Executive Assessment—More Than A Risk Mitigation Tool

By: Steven Gilbert

Executive assessment is a commonplace tool used by organizations to make informed decisions on hiring critical talent. There are many variations out there, but most established human capital consulting firms use a multimethod approach. That is, they use psychometric testing to gain insights on problem-solving capabilities and leadership style combined with a biographical interview and experience benchmarking if needed. This data provides insight on fit to role and should also identify developmental gaps and areas of focus for effective onboarding.

Organizations spend a lot of money mitigating the risk of hiring the wrong executive. However, our sense is that not all get the full value inherent in a strong executive assessment. The reality of fast-moving business life is that once a hiring manager or head of HR sees a positive-sounding report, they accelerate to make an offer, and shortly thereafter, a new executive joins and optimism generally abounds. But what happens to the nuanced insights and information embedded in that executive assessment? Too often reports gather dust because they are viewed as risk-mitigation tools rather than integration and developmental roadmaps or data inputs to begin building a coherent picture of organizational talent. So, what do best-in-class companies do with their executive assessments?

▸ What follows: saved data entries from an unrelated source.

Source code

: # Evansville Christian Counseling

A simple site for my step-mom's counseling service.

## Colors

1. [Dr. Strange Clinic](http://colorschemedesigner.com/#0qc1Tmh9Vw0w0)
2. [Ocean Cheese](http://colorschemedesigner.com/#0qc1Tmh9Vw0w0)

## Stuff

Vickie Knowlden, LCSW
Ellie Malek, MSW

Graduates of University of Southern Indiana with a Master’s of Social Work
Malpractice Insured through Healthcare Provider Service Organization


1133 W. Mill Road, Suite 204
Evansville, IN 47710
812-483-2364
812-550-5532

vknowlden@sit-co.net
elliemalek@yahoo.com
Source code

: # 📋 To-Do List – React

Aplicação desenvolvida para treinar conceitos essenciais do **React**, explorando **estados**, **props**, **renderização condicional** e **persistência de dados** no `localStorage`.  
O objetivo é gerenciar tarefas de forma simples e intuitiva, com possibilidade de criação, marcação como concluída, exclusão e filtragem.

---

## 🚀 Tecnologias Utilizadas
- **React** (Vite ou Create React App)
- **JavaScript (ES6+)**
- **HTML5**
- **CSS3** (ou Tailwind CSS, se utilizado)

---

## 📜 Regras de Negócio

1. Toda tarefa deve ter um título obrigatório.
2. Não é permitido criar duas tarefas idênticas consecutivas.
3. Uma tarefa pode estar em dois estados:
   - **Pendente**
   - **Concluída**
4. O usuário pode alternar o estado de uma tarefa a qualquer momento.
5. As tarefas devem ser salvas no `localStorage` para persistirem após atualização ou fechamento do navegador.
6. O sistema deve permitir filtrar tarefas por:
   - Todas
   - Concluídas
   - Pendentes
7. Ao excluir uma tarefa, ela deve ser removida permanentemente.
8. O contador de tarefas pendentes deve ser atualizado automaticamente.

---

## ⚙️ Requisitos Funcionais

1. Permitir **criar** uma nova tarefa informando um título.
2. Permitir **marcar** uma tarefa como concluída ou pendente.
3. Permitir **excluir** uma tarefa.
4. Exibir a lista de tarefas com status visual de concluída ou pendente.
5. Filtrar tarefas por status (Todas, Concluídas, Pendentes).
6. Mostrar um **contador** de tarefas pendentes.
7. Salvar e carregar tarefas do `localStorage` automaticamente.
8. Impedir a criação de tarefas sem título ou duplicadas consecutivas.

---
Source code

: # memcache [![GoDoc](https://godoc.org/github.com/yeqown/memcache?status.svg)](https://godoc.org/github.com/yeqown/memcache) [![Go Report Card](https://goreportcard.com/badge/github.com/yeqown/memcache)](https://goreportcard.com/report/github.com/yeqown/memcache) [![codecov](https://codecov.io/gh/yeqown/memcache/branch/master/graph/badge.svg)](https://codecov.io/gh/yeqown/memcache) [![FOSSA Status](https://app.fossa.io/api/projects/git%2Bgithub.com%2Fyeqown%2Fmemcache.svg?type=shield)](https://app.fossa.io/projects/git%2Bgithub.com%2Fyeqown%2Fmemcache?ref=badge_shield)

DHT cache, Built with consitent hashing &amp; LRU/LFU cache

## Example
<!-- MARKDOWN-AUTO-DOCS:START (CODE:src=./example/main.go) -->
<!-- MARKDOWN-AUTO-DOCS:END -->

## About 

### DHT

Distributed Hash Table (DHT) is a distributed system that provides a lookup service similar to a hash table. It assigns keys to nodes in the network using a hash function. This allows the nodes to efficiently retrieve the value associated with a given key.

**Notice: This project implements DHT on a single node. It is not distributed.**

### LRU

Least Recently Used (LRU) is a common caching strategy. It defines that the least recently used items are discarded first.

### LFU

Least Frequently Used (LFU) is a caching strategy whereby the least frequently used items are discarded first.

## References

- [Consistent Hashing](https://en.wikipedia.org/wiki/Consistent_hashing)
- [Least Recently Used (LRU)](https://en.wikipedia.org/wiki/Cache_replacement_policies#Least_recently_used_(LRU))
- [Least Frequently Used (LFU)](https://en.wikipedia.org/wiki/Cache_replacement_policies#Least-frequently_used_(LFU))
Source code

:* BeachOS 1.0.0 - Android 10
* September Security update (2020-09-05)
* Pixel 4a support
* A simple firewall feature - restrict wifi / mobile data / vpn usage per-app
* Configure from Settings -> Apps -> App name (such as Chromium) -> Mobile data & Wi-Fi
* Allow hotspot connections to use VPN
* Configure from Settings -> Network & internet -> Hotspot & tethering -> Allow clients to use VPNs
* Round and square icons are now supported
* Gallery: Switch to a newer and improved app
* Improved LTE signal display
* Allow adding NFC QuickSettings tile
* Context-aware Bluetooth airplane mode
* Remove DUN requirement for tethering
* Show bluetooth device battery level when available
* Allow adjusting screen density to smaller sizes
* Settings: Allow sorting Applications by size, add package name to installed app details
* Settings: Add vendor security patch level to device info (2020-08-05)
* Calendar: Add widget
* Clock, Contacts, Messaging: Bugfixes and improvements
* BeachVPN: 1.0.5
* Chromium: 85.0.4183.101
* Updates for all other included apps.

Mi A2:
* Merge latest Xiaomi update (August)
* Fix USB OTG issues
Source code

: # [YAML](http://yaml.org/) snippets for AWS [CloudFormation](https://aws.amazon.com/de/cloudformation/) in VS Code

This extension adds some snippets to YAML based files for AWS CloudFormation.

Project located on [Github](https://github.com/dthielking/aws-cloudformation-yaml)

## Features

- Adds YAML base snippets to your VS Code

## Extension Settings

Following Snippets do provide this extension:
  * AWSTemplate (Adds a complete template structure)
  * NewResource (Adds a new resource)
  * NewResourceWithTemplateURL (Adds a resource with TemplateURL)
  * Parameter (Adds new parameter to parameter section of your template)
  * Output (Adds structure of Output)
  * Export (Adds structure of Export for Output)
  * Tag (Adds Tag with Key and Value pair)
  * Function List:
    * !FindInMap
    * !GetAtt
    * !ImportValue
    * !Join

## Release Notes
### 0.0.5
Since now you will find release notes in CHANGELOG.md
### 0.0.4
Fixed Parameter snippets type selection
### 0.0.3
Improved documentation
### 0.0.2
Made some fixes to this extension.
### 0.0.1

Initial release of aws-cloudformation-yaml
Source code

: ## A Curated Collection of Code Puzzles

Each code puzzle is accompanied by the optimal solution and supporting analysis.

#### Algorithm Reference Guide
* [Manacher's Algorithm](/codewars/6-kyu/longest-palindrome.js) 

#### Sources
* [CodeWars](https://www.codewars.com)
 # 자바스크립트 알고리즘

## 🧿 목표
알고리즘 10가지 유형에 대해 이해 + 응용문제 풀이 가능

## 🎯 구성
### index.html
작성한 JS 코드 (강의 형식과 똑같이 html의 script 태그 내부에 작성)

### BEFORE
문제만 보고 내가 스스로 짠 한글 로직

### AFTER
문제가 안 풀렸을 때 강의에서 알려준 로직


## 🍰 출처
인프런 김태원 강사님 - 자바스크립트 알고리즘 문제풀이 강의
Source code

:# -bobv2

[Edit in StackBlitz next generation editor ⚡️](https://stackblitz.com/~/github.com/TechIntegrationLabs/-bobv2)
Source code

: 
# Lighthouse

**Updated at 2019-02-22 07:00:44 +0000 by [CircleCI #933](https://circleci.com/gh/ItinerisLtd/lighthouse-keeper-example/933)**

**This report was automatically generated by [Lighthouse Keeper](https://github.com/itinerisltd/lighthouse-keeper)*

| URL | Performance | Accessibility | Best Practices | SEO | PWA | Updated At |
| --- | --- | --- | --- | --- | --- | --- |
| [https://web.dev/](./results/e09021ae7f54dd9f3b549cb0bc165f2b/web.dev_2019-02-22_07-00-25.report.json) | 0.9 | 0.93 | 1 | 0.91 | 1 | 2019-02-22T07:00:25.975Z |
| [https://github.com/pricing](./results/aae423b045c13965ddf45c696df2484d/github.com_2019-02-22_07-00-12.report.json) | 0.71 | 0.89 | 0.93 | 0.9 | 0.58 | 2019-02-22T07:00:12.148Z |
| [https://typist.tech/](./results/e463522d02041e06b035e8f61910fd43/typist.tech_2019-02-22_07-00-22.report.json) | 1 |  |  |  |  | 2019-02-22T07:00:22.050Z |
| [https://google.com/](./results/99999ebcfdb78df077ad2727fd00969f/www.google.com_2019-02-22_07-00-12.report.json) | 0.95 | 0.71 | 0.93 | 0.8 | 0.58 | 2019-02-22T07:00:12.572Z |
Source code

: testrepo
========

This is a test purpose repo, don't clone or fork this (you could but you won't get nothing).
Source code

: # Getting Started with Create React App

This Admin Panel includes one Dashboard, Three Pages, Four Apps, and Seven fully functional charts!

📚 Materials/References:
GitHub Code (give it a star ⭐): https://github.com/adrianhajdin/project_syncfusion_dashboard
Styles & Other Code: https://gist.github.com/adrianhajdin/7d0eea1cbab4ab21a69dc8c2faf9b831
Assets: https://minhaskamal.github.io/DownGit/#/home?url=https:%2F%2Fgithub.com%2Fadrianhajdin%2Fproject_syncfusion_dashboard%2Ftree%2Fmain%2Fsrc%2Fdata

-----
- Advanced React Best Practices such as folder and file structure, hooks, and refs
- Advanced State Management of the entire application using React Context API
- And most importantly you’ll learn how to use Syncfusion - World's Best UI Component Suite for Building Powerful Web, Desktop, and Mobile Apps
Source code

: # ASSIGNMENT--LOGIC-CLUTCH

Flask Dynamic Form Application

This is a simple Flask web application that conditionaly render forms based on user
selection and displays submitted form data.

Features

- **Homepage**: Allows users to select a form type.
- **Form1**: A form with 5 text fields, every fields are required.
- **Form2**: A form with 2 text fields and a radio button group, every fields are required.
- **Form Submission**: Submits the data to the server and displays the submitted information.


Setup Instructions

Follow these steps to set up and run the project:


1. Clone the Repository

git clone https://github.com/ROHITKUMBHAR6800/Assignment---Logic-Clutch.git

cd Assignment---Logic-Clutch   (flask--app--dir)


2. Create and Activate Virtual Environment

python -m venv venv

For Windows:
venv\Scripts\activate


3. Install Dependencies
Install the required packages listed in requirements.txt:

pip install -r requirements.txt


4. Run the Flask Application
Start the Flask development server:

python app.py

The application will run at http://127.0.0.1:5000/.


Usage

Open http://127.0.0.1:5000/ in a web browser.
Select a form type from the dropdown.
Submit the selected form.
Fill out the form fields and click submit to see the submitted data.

The starting point: Getting clear on the 30%

We all know that certain leadership traits are generically relevant across all industry contexts, functions, and verticals. For example, all strong leaders understand their weaknesses and how to compensate for them through others. We generally assume about 70% of effective leadership traits and behaviors are generalizable. The additional 30% is more specific to the cultural context of the organization and the lift required in the role (e.g., leading a transformation or turnaround). An effective executive assessment must factor in a leader’s fit to the cultural landscape in addition to the leader’s fluency in delivering the kind of impact needed (generally associated with previous track record, experience, and scope of roles). We also need to understand the plasticity of the leader—i.e., their degree of leadership agility and ability to shift and change to overcome new challenges. Best practice is taking the time (before an executive assessment takes place) to get clear on the 30%—the critical ingredients to success that are nuanced to a particular organizational context and culture. Without this, assessments risk being boilerplate and not addressing the most critical questions needed to understand fit.

Getting to the most critical information

I hear that busy hiring managers and HR professionals don’t have the time to read through a full executive assessment report these days and prefer a pithy summary. I fully appreciate the phenomenon of “my eyes glaze over,” or MEGO. The onus is on your assessment provider to ensure the most critical bullets are underlined and served up early . . . no argument. However, a verbal feedback to thread the needle and bring nuanced data to light is so important to getting the most from an executive assessment. The written word struggles to always paint a clear picture, connect multiple dots, and bring a person fully to life. Yet, many organizations are happy to just move on when they have their hands on a report, and a verbal feedback slips into the nice-to-have category. In my mind, a feedback to the hiring manager and head of HR is more critical than a static report. It is a chance to ask clarifying questions and, more importantly, to talk through implications for onboarding and leadership development. Ideally, it’s a planning meeting focused on setting up a new executive for success versus a data dump.

Playing insights forward

Building on the idea of an assessment debrief as a planning session, I have seen that organizations that leverage companies like RHR most effectively want to talk through myriad “what ifs” and want to get at potential leadership challenges before they become realities. They are turning assessment insights into robust onboarding plans that identify a game plan for well-known barriers to successful executive integration: role clarity, relationship building and stakeholder management, navigating the culture, accelerating learning, and identifying early wins. They are inquiring into ways to accelerate performance, whether that be via an executive-coaching relationship or exposure to a part of the business that the executive needs but doesn’t currently have. Savvy hiring managers and HR professionals know that there are no perfect candidates out there. The key is to recognize leadership gaps and bridge them thoughtfully and quickly versus hoping they’ll fix themselves.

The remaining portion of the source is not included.